Alors que les multinationales optimisent à tout va leurs bénéfices, vous leur facilitez le licenciement en réduisant le périmètre d'appréciation de leurs difficultés économiques. Alors que nous vous avons demandé de recevoir les représentants des groupes parlementaires avant la présentation des ordonnances et que vous sembliez avoir fait droit à notre demande dans cet hémicycle, l'engagement que vous aviez pris n'a pas été tenu.

Tout compte fait, peut-être avez-vous bien fait de procéder ainsi, par ordonnances, pour gribouiller ce nouveau droit du nouveau monde, conçu pour les entreprises, qui ne protège pas les salariés ni ne prépare l'avenir. Au moins le Parlement ne sera-t-il que très partiellement responsable de l'écriture précipitée d'un droit trahissant les promesses de justice que devrait comporter chaque loi de la République ! À n'en pas douter, un jour prochain, le Parlement fera droit à nouveau aux légitimes attentes de justice du peuple français et reprendra le fil de son histoire !

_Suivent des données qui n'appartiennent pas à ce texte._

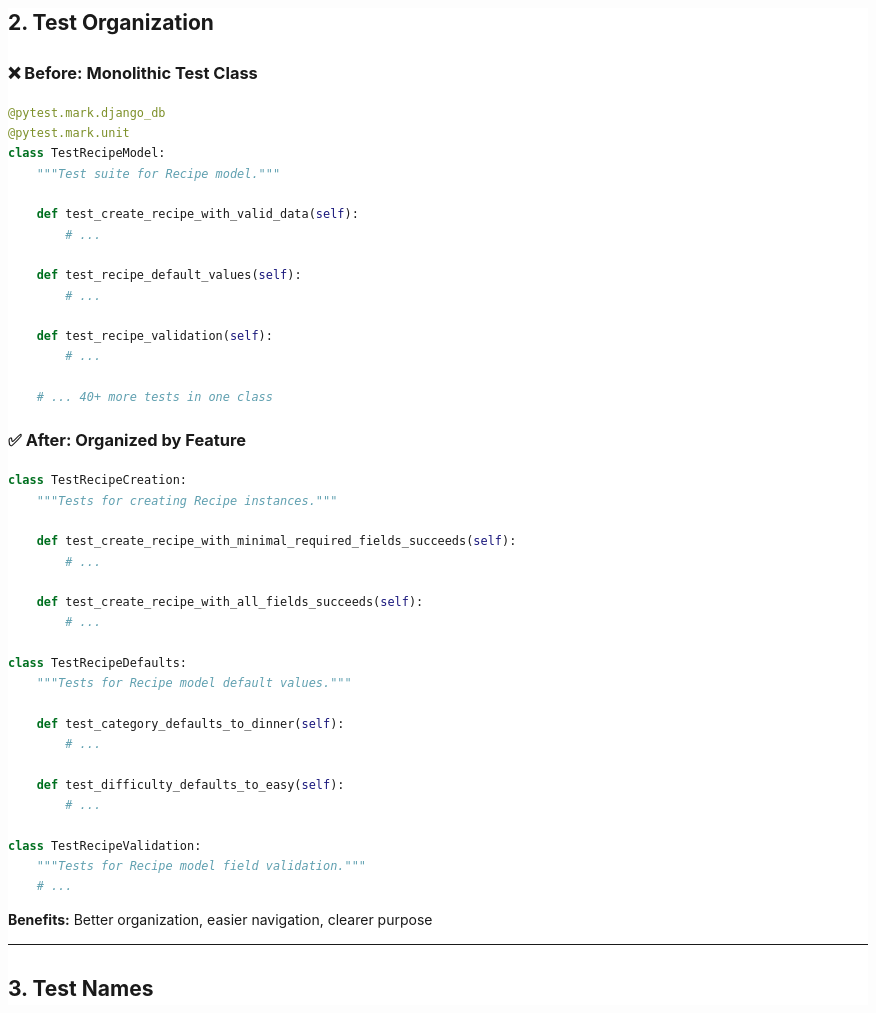 
## 2. Test Organization

### ❌ Before: Monolithic Test Class
```python
@pytest.mark.django_db
@pytest.mark.unit
class TestRecipeModel:
    """Test suite for Recipe model."""

    def test_create_recipe_with_valid_data(self):
        # ...

    def test_recipe_default_values(self):
        # ...

    def test_recipe_validation(self):
        # ...

    # ... 40+ more tests in one class
```

### ✅ After: Organized by Feature
```python
class TestRecipeCreation:
    """Tests for creating Recipe instances."""

    def test_create_recipe_with_minimal_required_fields_succeeds(self):
        # ...

    def test_create_recipe_with_all_fields_succeeds(self):
        # ...

class TestRecipeDefaults:
    """Tests for Recipe model default values."""

    def test_category_defaults_to_dinner(self):
        # ...

    def test_difficulty_defaults_to_easy(self):
        # ...

class TestRecipeValidation:
    """Tests for Recipe model field validation."""
    # ...
```

**Benefits:** Better organization, easier navigation, clearer purpose

---

## 3. Test Names
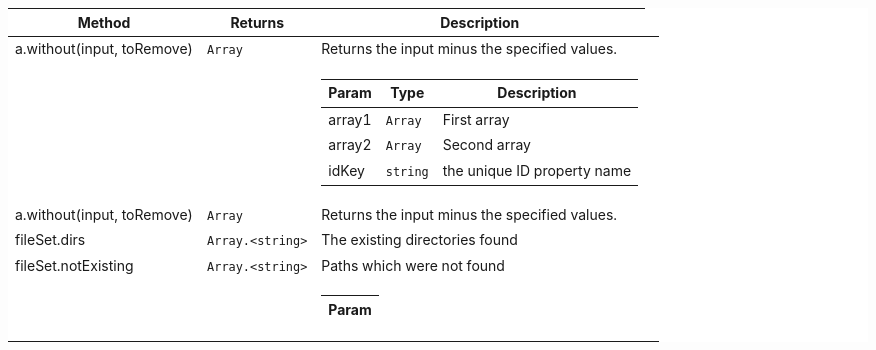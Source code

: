 
<table>
<thead><tr>
<th>Method</th>
<th>Returns</th>
<th>Description</th>
</tr></thead>
<tbody>
<tr>
<td rowspan="2">a.without(input, toRemove)</td>
<td><code>Array</code></td>
<td>Returns the input minus the specified values.</td>
</tr>
<tr>
  <td></td>
  <td colspan="2">
  <table>
  <thead><tr>
  <th>Param</th>
  <th>Type</th>
  <th>Description</th>
  </tr></thead>
  <tbody>
  <tr>
  <td>array1</td>
  <td><code>Array</code></td>
  <td>First array</td>
  </tr>
  <tr>
  <td>array2</td>
  <td><code>Array</code></td>
  <td>Second array</td>
  </tr>
  <tr>
  <td>idKey</td>
  <td><code>string</code></td>
  <td>the unique ID property name</td>
  </tr>
  </tbody>
  </table>
  </td>
  <td></td>
</tr>
<tr>
<td>a.without(input, toRemove)</td>
<td><code>Array</code></td>
<td>Returns the input minus the specified values.</td>
</tr>
<tr>
<td>fileSet.dirs</td>
<td><code>Array.&lt;string&gt;</code></td>
<td>The existing directories found</td>
</tr>
<tr>
<td rowspan="2">fileSet.notExisting</td>
<td><code>Array.&lt;string&gt;</code></td>
<td>Paths which were not found</td>
</tr>
<tr>
  <td></td>
  <td colspan="2">
  <table>
  <thead><tr>
  <th>Param</th>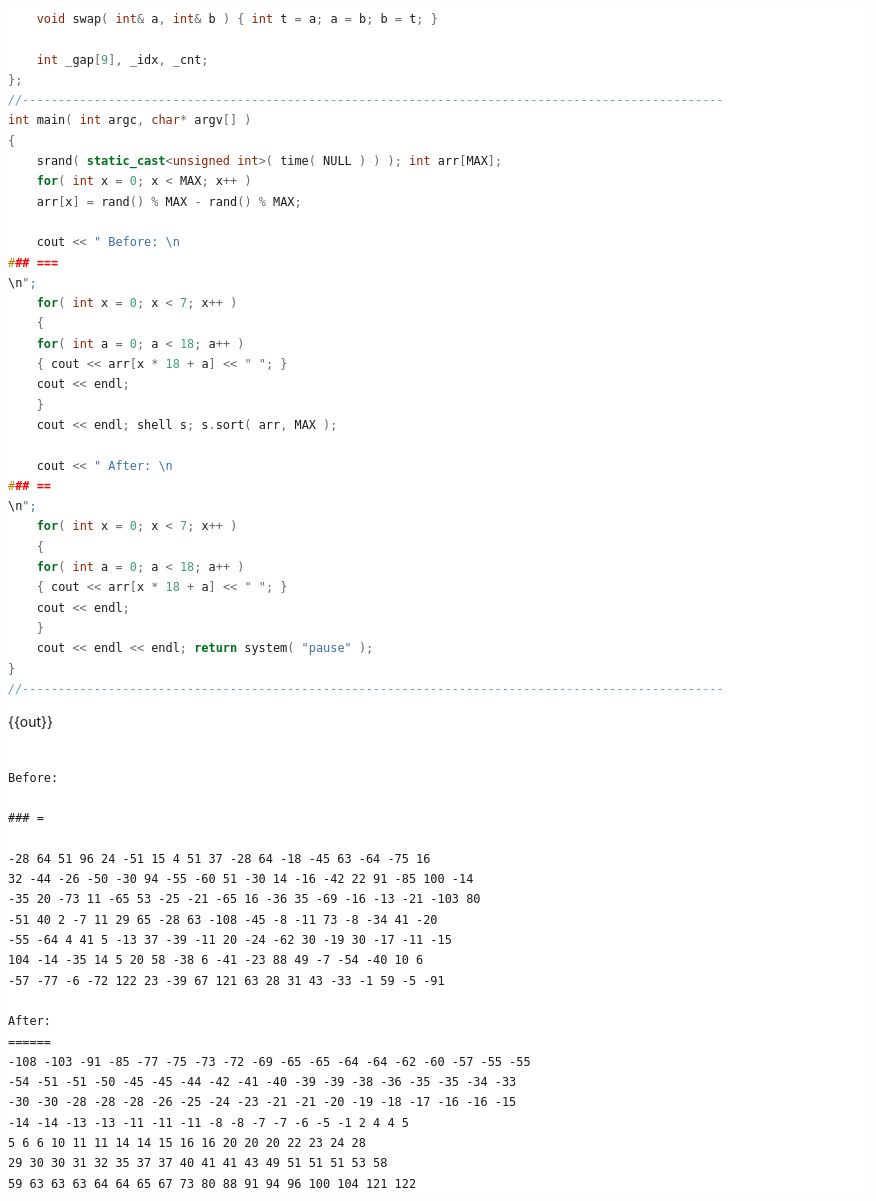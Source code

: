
 ```cpp
    void swap( int& a, int& b ) { int t = a; a = b; b = t; }

    int _gap[9], _idx, _cnt;
};
//--------------------------------------------------------------------------------------------------
int main( int argc, char* argv[] )
{
    srand( static_cast<unsigned int>( time( NULL ) ) ); int arr[MAX];
    for( int x = 0; x < MAX; x++ )
	arr[x] = rand() % MAX - rand() % MAX;

    cout << " Before: \n
### ===
\n";
    for( int x = 0; x < 7; x++ )
    {
	for( int a = 0; a < 18; a++ )
	{ cout << arr[x * 18 + a] << " "; }
	cout << endl;
    }
    cout << endl; shell s; s.sort( arr, MAX );

    cout << " After: \n
### ==
\n";
    for( int x = 0; x < 7; x++ )
    {
	for( int a = 0; a < 18; a++ )
	{ cout << arr[x * 18 + a] << " "; }
	cout << endl;
    }
    cout << endl << endl; return system( "pause" );
}
//--------------------------------------------------------------------------------------------------

```

{{out}}

```txt

Before:

### =

-28 64 51 96 24 -51 15 4 51 37 -28 64 -18 -45 63 -64 -75 16
32 -44 -26 -50 -30 94 -55 -60 51 -30 14 -16 -42 22 91 -85 100 -14
-35 20 -73 11 -65 53 -25 -21 -65 16 -36 35 -69 -16 -13 -21 -103 80
-51 40 2 -7 11 29 65 -28 63 -108 -45 -8 -11 73 -8 -34 41 -20
-55 -64 4 41 5 -13 37 -39 -11 20 -24 -62 30 -19 30 -17 -11 -15
104 -14 -35 14 5 20 58 -38 6 -41 -23 88 49 -7 -54 -40 10 6
-57 -77 -6 -72 122 23 -39 67 121 63 28 31 43 -33 -1 59 -5 -91

After:
======
-108 -103 -91 -85 -77 -75 -73 -72 -69 -65 -65 -64 -64 -62 -60 -57 -55 -55
-54 -51 -51 -50 -45 -45 -44 -42 -41 -40 -39 -39 -38 -36 -35 -35 -34 -33
-30 -30 -28 -28 -28 -26 -25 -24 -23 -21 -21 -20 -19 -18 -17 -16 -16 -15
-14 -14 -13 -13 -11 -11 -11 -8 -8 -7 -7 -6 -5 -1 2 4 4 5
5 6 6 10 11 11 14 14 15 16 16 20 20 20 22 23 24 28
29 30 30 31 32 35 37 37 40 41 41 43 49 51 51 51 53 58
59 63 63 63 64 64 65 67 73 80 88 91 94 96 100 104 121 122
```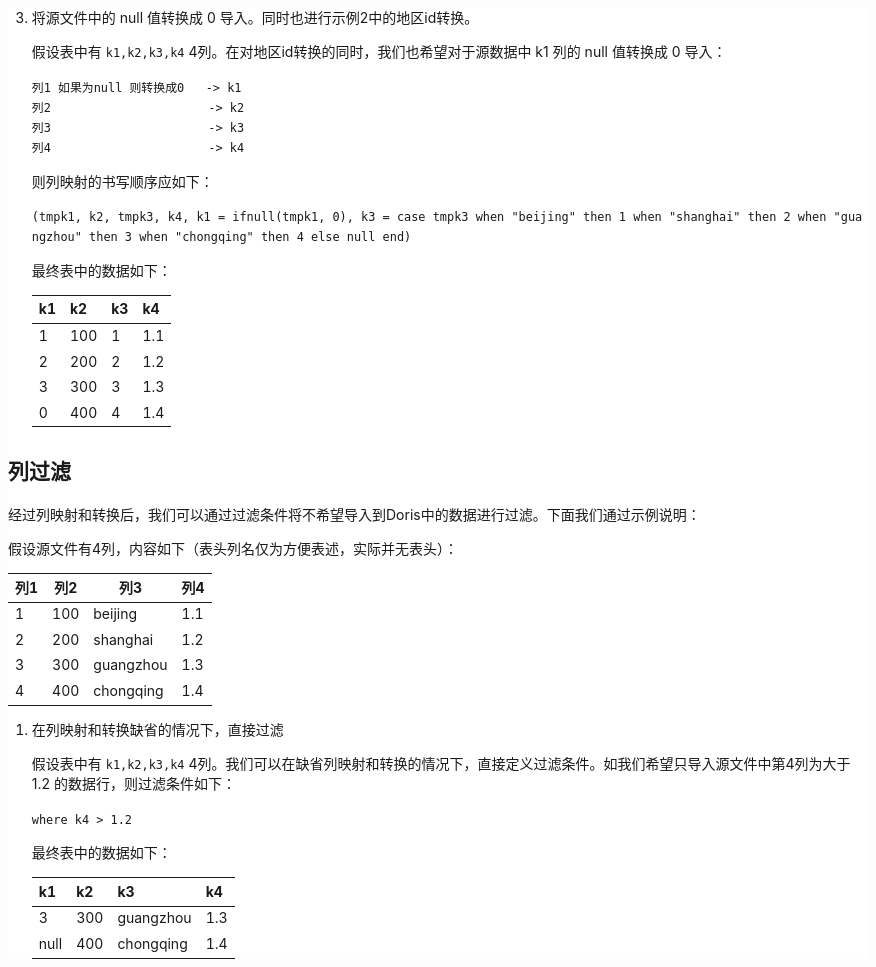 3. 将源文件中的 null 值转换成 0 导入。同时也进行示例2中的地区id转换。

   假设表中有 `k1,k2,k3,k4` 4列。在对地区id转换的同时，我们也希望对于源数据中 k1 列的 null 值转换成 0 导入：

   ```text
   列1 如果为null 则转换成0   -> k1
   列2                      -> k2
   列3                      -> k3
   列4                      -> k4
   ```

   则列映射的书写顺序应如下：

   ```text
   (tmpk1, k2, tmpk3, k4, k1 = ifnull(tmpk1, 0), k3 = case tmpk3 when "beijing" then 1 when "shanghai" then 2 when "guangzhou" then 3 when "chongqing" then 4 else null end)
   ```

   最终表中的数据如下：

   | k1   | k2   | k3   | k4   |
   | ---- | ---- | ---- | ---- |
   | 1    | 100  | 1    | 1.1  |
   | 2    | 200  | 2    | 1.2  |
   | 3    | 300  | 3    | 1.3  |
   | 0    | 400  | 4    | 1.4  |

## 列过滤

经过列映射和转换后，我们可以通过过滤条件将不希望导入到Doris中的数据进行过滤。下面我们通过示例说明：

假设源文件有4列，内容如下（表头列名仅为方便表述，实际并无表头）：

| 列1  | 列2  | 列3       | 列4  |
| ---- | ---- | --------- | ---- |
| 1    | 100  | beijing   | 1.1  |
| 2    | 200  | shanghai  | 1.2  |
| 3    | 300  | guangzhou | 1.3  |
| 4    | 400  | chongqing | 1.4  |

1. 在列映射和转换缺省的情况下，直接过滤

   假设表中有 `k1,k2,k3,k4` 4列。我们可以在缺省列映射和转换的情况下，直接定义过滤条件。如我们希望只导入源文件中第4列为大于 1.2 的数据行，则过滤条件如下：

   ```text
   where k4 > 1.2
   ```

   最终表中的数据如下：

   | k1   | k2   | k3        | k4   |
   | ---- | ---- | --------- | ---- |
   | 3    | 300  | guangzhou | 1.3  |
   | null | 400  | chongqing | 1.4  |
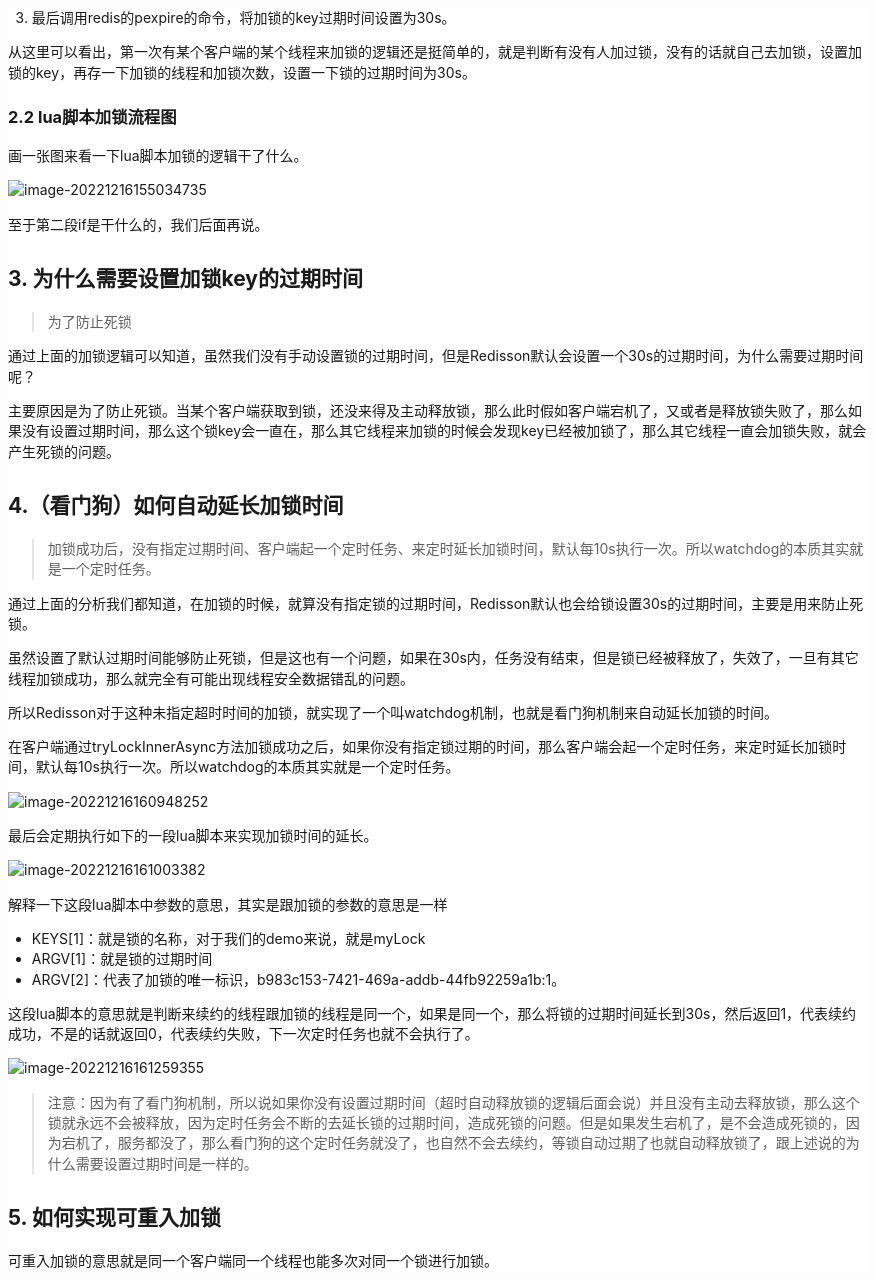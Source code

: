 3. 最后调用redis的pexpire的命令，将加锁的key过期时间设置为30s。

​	从这里可以看出，第一次有某个客户端的某个线程来加锁的逻辑还是挺简单的，就是判断有没有人加过锁，没有的话就自己去加锁，设置加锁的key，再存一下加锁的线程和加锁次数，设置一下锁的过期时间为30s。

### 2.2 lua脚本加锁流程图

画一张图来看一下lua脚本加锁的逻辑干了什么。

![image-20221216155034735](https://abelsun-1256449468.cos.ap-beijing.myqcloud.com/image/image-20221216155034735.png)

至于第二段if是干什么的，我们后面再说。

## 3. **为什么需要设置加锁key的过期时间**

>为了防止死锁

通过上面的加锁逻辑可以知道，虽然我们没有手动设置锁的过期时间，但是Redisson默认会设置一个30s的过期时间，为什么需要过期时间呢？

主要原因是为了防止死锁。当某个客户端获取到锁，还没来得及主动释放锁，那么此时假如客户端宕机了，又或者是释放锁失败了，那么如果没有设置过期时间，那么这个锁key会一直在，那么其它线程来加锁的时候会发现key已经被加锁了，那么其它线程一直会加锁失败，就会产生死锁的问题。

## 4.（看门狗）**如何自动延长加锁时间**

>加锁成功后，没有指定过期时间、客户端起一个定时任务、来定时延长加锁时间，默认每10s执行一次。所以watchdog的本质其实就是一个定时任务。

通过上面的分析我们都知道，在加锁的时候，就算没有指定锁的过期时间，Redisson默认也会给锁设置30s的过期时间，主要是用来防止死锁。

虽然设置了默认过期时间能够防止死锁，但是这也有一个问题，如果在30s内，任务没有结束，但是锁已经被释放了，失效了，一旦有其它线程加锁成功，那么就完全有可能出现线程安全数据错乱的问题。

所以Redisson对于这种未指定超时时间的加锁，就实现了一个叫watchdog机制，也就是看门狗机制来自动延长加锁的时间。

在客户端通过tryLockInnerAsync方法加锁成功之后，如果你没有指定锁过期的时间，那么客户端会起一个定时任务，来定时延长加锁时间，默认每10s执行一次。所以watchdog的本质其实就是一个定时任务。

![image-20221216160948252](https://abelsun-1256449468.cos.ap-beijing.myqcloud.com/image/image-20221216160948252.png)

最后会定期执行如下的一段lua脚本来实现加锁时间的延长。

![image-20221216161003382](https://abelsun-1256449468.cos.ap-beijing.myqcloud.com/image/image-20221216161003382.png)

解释一下这段lua脚本中参数的意思，其实是跟加锁的参数的意思是一样

- KEYS[1]：就是锁的名称，对于我们的demo来说，就是myLock
- ARGV[1]：就是锁的过期时间
- ARGV[2]：代表了加锁的唯一标识，b983c153-7421-469a-addb-44fb92259a1b:1。

这段lua脚本的意思就是判断来续约的线程跟加锁的线程是同一个，如果是同一个，那么将锁的过期时间延长到30s，然后返回1，代表续约成功，不是的话就返回0，代表续约失败，下一次定时任务也就不会执行了。

![image-20221216161259355](https://abelsun-1256449468.cos.ap-beijing.myqcloud.com/image/image-20221216161259355.png)

> 注意：因为有了看门狗机制，所以说如果你没有设置过期时间（超时自动释放锁的逻辑后面会说）并且没有主动去释放锁，那么这个锁就永远不会被释放，因为定时任务会不断的去延长锁的过期时间，造成死锁的问题。但是如果发生宕机了，是不会造成死锁的，因为宕机了，服务都没了，那么看门狗的这个定时任务就没了，也自然不会去续约，等锁自动过期了也就自动释放锁了，跟上述说的为什么需要设置过期时间是一样的。

## 5. **如何实现可重入加锁**

可重入加锁的意思就是同一个客户端同一个线程也能多次对同一个锁进行加锁。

Les membres du groupe Nouvelle Gauche seront de ces combats, non en s'accrochant simplement au monde ancien – cela ne suffira pas, car nous ne croyons ni au conservatisme forcené au nom des acquis sociaux, ni à la pente libérale – mais en concevant réellement un approfondissement de la démocratie sociale dans les PME, en développant le chèque syndical, en revoyant les procédures de mandatement, en faisant face à l'ubérisation et en anticipant les conséquences de la révolution numérique.

Il en résultera un droit qui ne consistera pas à dire aux Françaises et aux Français, comme le leur a dit le Président de la République lors de sa dernière intervention télévisée : « Le monde change, alors changez avec lui ! ».